# WORK TO COMPLETE:
In the records below, find the line containing "3. The simulations" and restate it and all lines after it exactly, through the last line.

[Saved data entries]
BEGIN

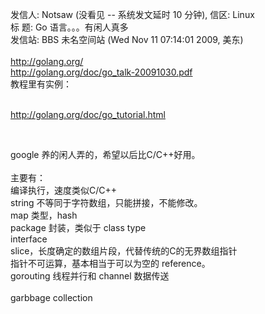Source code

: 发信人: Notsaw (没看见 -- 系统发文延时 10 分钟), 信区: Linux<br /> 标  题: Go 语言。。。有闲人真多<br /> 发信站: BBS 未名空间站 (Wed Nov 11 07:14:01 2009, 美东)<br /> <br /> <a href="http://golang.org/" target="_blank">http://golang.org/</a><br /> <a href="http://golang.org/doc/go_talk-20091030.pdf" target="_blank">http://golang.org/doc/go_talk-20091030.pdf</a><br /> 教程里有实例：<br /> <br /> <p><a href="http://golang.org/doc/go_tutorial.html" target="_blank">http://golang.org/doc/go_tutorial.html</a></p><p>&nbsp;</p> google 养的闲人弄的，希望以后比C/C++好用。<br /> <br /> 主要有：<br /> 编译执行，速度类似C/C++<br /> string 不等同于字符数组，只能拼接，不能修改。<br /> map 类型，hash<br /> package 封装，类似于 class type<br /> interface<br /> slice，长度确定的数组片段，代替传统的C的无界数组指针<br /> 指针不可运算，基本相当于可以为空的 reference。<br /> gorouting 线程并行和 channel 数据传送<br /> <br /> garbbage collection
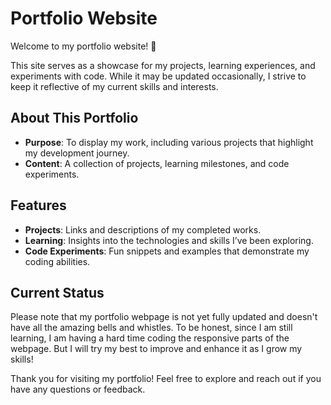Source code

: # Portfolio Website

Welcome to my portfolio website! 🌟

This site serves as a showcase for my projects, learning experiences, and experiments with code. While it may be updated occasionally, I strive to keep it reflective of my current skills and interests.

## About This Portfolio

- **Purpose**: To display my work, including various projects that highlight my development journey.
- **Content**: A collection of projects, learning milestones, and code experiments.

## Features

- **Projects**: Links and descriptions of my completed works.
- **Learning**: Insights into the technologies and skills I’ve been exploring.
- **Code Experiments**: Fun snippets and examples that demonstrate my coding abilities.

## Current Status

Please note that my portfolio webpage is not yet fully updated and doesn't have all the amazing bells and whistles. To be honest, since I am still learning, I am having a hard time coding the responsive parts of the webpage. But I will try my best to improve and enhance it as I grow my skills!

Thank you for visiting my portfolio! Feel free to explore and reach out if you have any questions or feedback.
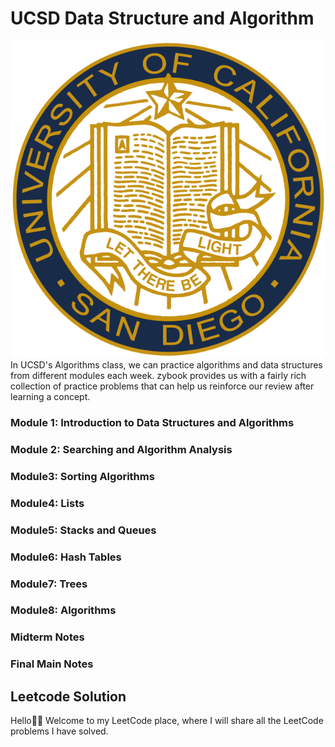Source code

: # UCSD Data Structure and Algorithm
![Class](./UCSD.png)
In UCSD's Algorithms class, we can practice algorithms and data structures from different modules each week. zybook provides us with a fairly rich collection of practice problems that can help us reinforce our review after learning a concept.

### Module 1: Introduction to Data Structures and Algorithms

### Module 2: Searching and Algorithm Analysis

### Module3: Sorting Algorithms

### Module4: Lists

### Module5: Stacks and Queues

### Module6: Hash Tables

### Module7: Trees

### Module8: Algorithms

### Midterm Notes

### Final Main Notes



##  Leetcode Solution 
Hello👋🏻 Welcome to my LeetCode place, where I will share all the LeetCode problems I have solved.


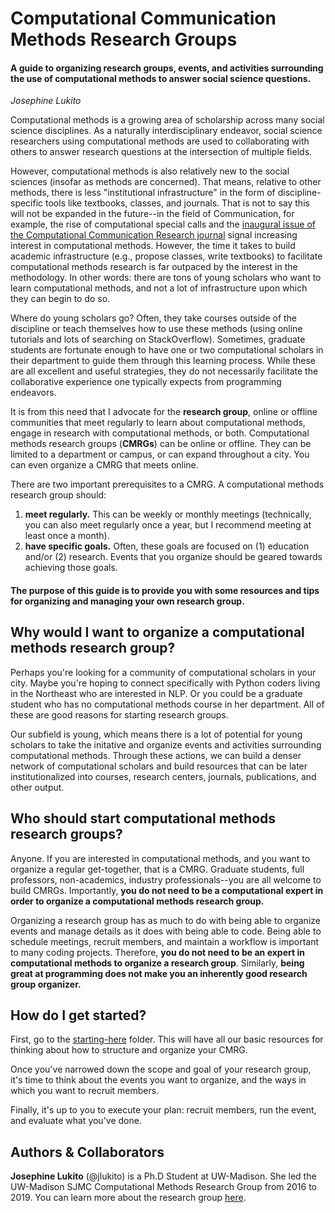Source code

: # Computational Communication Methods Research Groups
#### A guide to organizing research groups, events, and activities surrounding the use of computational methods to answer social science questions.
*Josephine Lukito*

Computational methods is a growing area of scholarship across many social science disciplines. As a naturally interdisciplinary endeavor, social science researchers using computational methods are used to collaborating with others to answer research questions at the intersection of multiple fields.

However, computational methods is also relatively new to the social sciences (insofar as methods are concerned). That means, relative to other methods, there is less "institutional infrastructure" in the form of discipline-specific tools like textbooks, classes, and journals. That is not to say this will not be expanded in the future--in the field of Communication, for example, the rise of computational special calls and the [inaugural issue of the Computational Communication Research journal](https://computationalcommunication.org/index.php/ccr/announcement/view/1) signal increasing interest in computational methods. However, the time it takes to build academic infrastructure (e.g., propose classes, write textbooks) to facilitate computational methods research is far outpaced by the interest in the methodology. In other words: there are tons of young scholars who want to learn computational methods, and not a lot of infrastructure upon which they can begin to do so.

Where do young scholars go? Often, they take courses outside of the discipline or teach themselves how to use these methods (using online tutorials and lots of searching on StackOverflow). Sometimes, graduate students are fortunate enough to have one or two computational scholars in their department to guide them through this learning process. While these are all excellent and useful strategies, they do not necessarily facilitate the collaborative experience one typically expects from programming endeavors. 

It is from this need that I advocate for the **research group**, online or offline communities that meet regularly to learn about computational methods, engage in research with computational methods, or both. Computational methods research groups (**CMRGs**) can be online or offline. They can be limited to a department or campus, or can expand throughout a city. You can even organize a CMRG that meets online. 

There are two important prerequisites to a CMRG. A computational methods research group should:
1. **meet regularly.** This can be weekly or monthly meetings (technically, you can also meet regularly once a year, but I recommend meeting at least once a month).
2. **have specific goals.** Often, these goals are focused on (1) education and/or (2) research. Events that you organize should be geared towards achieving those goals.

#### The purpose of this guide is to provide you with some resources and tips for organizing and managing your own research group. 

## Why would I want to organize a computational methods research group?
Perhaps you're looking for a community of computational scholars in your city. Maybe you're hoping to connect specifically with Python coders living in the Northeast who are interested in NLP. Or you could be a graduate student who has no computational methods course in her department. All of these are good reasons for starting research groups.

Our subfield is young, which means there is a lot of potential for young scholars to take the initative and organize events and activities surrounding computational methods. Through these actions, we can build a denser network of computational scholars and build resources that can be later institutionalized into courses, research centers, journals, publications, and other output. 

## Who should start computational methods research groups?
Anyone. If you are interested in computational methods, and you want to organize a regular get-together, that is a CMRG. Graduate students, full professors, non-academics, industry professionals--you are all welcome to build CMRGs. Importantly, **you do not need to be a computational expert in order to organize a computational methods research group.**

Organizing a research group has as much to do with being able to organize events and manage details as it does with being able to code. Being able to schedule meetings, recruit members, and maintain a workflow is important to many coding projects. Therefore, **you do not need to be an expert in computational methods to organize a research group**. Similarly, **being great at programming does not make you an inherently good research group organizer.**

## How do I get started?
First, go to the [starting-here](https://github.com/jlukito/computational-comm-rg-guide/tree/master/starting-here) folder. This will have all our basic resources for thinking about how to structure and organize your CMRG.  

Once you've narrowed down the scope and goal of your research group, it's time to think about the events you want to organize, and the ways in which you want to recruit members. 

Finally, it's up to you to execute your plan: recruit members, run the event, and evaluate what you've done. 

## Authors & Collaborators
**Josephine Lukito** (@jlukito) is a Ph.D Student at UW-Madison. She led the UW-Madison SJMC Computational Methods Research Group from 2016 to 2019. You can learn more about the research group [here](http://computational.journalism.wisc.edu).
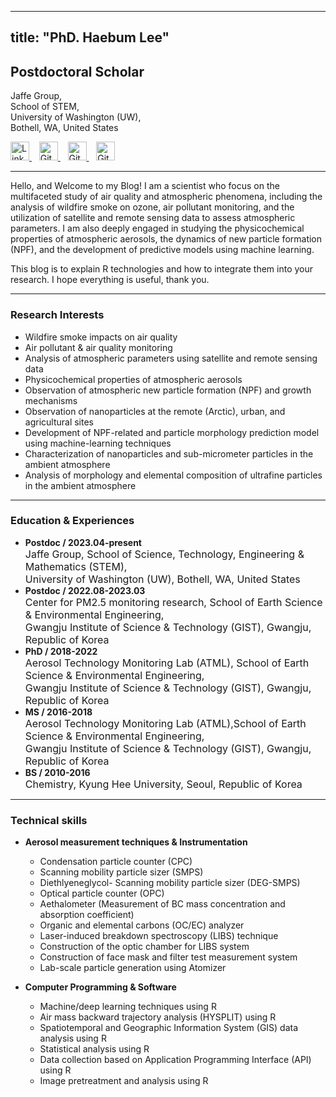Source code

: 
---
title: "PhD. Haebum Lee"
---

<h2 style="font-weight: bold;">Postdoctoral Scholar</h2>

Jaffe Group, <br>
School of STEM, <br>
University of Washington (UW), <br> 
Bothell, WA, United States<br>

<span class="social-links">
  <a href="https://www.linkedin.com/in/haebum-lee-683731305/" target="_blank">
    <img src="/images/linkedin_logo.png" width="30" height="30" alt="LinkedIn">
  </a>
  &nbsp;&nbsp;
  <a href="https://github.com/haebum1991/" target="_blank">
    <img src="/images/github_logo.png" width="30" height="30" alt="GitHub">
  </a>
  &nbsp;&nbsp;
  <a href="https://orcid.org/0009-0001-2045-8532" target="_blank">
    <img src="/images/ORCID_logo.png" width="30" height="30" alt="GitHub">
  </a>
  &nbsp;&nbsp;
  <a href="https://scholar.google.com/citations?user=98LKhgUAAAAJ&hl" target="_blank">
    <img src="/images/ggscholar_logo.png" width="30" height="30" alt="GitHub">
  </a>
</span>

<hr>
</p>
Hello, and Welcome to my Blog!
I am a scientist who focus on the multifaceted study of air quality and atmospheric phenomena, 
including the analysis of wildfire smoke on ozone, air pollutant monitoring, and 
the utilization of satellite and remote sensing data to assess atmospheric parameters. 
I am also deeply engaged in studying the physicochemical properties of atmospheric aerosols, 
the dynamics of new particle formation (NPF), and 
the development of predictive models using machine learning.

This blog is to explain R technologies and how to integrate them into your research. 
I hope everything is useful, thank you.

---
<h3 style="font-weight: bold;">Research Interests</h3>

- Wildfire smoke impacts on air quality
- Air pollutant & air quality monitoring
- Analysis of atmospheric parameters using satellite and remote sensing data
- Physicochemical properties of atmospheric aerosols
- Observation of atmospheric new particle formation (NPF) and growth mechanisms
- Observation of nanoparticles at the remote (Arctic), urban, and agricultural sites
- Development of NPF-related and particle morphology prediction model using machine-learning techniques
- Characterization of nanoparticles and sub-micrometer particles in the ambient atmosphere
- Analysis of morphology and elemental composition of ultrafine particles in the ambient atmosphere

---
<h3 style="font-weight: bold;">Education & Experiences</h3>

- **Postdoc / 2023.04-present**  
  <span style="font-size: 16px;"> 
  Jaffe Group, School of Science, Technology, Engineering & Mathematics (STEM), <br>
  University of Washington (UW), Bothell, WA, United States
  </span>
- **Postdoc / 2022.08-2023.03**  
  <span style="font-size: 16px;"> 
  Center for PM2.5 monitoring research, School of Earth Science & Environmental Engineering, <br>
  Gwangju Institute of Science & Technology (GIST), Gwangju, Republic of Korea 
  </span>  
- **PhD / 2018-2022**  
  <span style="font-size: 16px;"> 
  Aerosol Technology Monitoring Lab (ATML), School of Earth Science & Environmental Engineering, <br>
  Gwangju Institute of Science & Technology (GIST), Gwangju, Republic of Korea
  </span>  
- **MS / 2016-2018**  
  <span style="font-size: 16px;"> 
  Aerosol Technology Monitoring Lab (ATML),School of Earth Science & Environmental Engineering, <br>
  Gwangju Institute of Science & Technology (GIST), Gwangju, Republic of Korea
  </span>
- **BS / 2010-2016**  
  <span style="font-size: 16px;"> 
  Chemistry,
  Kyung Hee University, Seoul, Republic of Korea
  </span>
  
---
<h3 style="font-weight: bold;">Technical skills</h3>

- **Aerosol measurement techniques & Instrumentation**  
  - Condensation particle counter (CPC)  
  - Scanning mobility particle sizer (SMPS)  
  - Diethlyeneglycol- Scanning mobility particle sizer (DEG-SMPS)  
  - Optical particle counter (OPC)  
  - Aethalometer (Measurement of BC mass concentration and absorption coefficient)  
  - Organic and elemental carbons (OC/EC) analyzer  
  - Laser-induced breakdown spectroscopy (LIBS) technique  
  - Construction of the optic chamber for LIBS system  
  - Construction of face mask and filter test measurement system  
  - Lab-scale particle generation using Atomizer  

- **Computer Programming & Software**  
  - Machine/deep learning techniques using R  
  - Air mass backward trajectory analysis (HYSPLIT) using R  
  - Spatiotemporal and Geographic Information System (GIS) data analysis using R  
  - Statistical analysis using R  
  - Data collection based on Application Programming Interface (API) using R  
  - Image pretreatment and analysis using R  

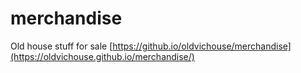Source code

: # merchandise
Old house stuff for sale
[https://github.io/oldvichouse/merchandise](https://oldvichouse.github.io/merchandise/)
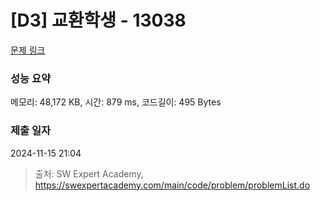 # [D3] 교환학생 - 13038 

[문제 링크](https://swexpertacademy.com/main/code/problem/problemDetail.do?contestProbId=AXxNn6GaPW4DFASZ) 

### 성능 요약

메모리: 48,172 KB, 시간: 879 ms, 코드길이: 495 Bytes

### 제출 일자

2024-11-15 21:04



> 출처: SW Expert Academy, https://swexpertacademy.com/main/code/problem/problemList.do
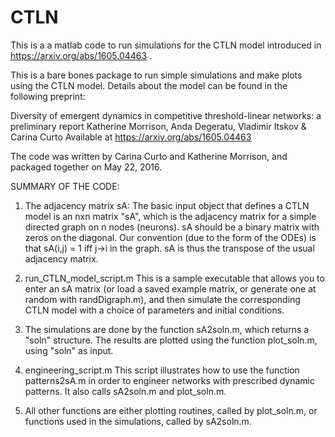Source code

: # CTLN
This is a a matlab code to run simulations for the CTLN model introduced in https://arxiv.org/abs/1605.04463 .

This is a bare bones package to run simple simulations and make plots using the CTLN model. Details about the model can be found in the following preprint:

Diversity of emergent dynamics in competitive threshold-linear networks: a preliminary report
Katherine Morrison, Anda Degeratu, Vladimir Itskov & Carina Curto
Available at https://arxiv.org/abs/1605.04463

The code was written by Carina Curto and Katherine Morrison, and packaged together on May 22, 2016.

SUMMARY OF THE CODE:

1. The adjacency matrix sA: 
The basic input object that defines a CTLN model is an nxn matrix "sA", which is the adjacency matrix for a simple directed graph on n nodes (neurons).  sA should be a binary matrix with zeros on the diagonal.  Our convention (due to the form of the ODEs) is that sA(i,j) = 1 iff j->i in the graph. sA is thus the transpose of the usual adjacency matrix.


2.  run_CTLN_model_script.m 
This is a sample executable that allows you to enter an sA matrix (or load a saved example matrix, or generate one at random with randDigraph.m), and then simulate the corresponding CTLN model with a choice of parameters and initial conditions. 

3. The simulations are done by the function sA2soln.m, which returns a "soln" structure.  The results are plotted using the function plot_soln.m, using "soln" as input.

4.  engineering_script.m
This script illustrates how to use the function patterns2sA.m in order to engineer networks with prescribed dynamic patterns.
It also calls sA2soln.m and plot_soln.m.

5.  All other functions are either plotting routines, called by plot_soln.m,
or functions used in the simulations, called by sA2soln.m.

END

# RESPONSE TO THE EXERCISE:
3. The simulations are done by the function sA2soln.m, which returns a "soln" structure.  The results are plotted using the function plot_soln.m, using "soln" as input.

4.  engineering_script.m
This script illustrates how to use the function patterns2sA.m in order to engineer networks with prescribed dynamic patterns.
It also calls sA2soln.m and plot_soln.m.

5.  All other functions are either plotting routines, called by plot_soln.m,
or functions used in the simulations, called by sA2soln.m.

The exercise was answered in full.